(Pictures paired with source code)
*** Block opens ***

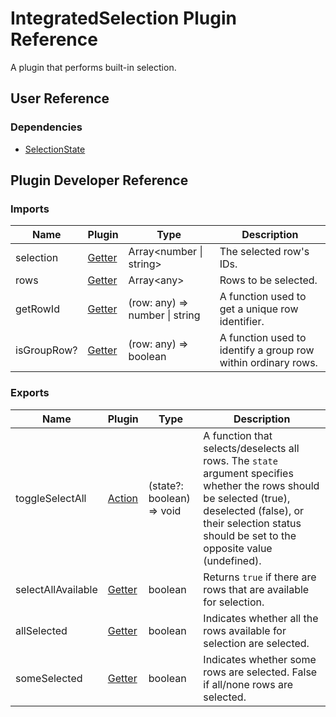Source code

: # IntegratedSelection Plugin Reference

A plugin that performs built-in selection.

## User Reference

### Dependencies

- [SelectionState](selection-state.md)

## Plugin Developer Reference

### Imports

Name | Plugin | Type | Description
-----|--------|------|------------
selection | [Getter](../../../dx-react-core/docs/reference/getter.md) | Array&lt;number &#124; string&gt; | The selected row's IDs.
rows | [Getter](../../../dx-react-core/docs/reference/getter.md) | Array&lt;any&gt; | Rows to be selected.
getRowId | [Getter](../../../dx-react-core/docs/reference/getter.md) | (row: any) => number &#124; string | A function used to get a unique row identifier.
isGroupRow? | [Getter](../../../dx-react-core/docs/reference/getter.md) | (row: any) => boolean | A function used to identify a group row within ordinary rows.

### Exports

Name | Plugin | Type | Description
-----|--------|------|------------
toggleSelectAll | [Action](../../../dx-react-core/docs/reference/action.md) | (state?: boolean) => void | A function that selects/deselects all rows. The `state` argument specifies whether the rows should be selected (true), deselected (false), or their selection status should be set to the opposite value (undefined).
selectAllAvailable | [Getter](../../../dx-react-core/docs/reference/getter.md) | boolean | Returns `true` if there are rows that are available for selection.
allSelected | [Getter](../../../dx-react-core/docs/reference/getter.md) | boolean | Indicates whether all the rows available for selection are selected.
someSelected | [Getter](../../../dx-react-core/docs/reference/getter.md) | boolean | Indicates whether some rows are selected. False if all/none rows are selected.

*** Block closes ***

• **What is required**:
Using the entries above, return each line in which the word "that" occurs.

• **Solution**:
A plugin that performs built-in selection.
toggleSelectAll | [Action](../../../dx-react-core/docs/reference/action.md) | (state?: boolean) => void | A function that selects/deselects all rows. The `state` argument specifies whether the rows should be selected (true), deselected (false), or their selection status should be set to the opposite value (undefined).
selectAllAvailable | [Getter](../../../dx-react-core/docs/reference/getter.md) | boolean | Returns `true` if there are rows that are available for selection.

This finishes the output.